= Substituted 2-aminoindane =

Class of chemical compounds

Chemical structure of 2-aminoindane (2-AI), the parent compound of the substituted 2-aminoindanes.

Chemical structure of MDAI, one of the most well-known 2-aminoindanes.

A substituted 2-aminoindane is a derivative of 2-aminoindane (2-AI) with one or more chemical substituents. They are cyclized phenethylamines and are structurally related to amphetamines like amphetamine and MDMA.

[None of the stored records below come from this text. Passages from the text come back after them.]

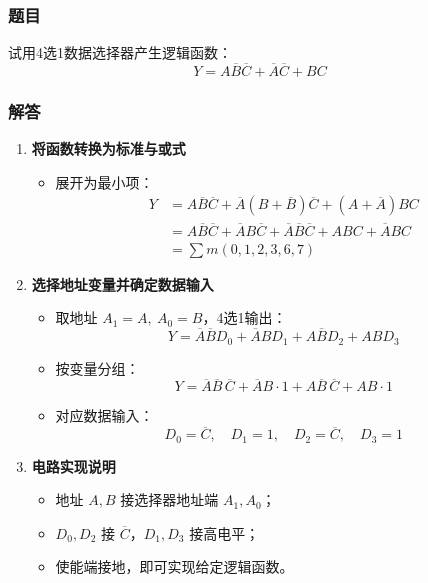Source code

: \subsubsection{题目}
试用4选1数据选择器产生逻辑函数：
\[
Y = A\overline{B}\overline{C} + \overline{A}\overline{C} + BC
\]

\subsubsection{解答}
\begin{enumerate}
    \item \textbf{将函数转换为标准与或式}
    \begin{itemize}
        \item 展开为最小项：
        \[
        \begin{aligned}
        Y &= A\overline{B}\overline{C} + \overline{A}(B+\overline{B})\overline{C} + (A+\overline{A})BC \\
        &= A\overline{B}\overline{C} + \overline{A}B\overline{C} + \overline{A}\overline{B}\overline{C}
        + ABC + \overline{A}BC \\
        &= \sum m(0,1,2,3,6,7)
        \end{aligned}
        \]
    \end{itemize}

    \item \textbf{选择地址变量并确定数据输入}
    \begin{itemize}
        \item 取地址 $A_1=A,\ A_0=B$，4选1输出：
        \[
        Y = \overline{A}\overline{B}D_0 + \overline{A}B D_1 + A\overline{B}D_2 + AB D_3
        \]
        \item 按变量分组：
        \[
        Y = \overline{A}\overline{B}\,\overline{C} + \overline{A}B \cdot 1 + A\overline{B}\,\overline{C} + AB \cdot 1
        \]
        \item 对应数据输入：
        \[
        D_0 = \overline{C},\quad D_1 = 1,\quad D_2 = \overline{C},\quad D_3 = 1
        \]
    \end{itemize}

    \item \textbf{电路实现说明}
    \begin{itemize}
        \item 地址 $A,B$ 接选择器地址端 $A_1,A_0$；
        \item $D_0,D_2$ 接 $\overline{C}$，$D_1,D_3$ 接高电平；
        \item 使能端接地，即可实现给定逻辑函数。
    \end{itemize}
\end{enumerate}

Many 2-aminoindanes are known to act as monoamine releasing agents and/or receptor modulators. They include psychoactive drugs, more specifically entactogens, stimulants, and psychedelics, and have been encountered as novel designer drugs. However, 2-aminoindanes are more selective for serotonin and/or norepinephrine release and are less effective at inducing dopamine release than their phenethylamine counterparts, are consequently less euphoric, and have not gained widespread popularity as recreational drugs. There is interest in entactogenic 2-aminoindanes for potential medical use, such as treatment of psychiatric disorders. One 2-aminoindane, MEAI, has been suggested as a possible alcohol alternative and substitute with better safety and less addictive potential.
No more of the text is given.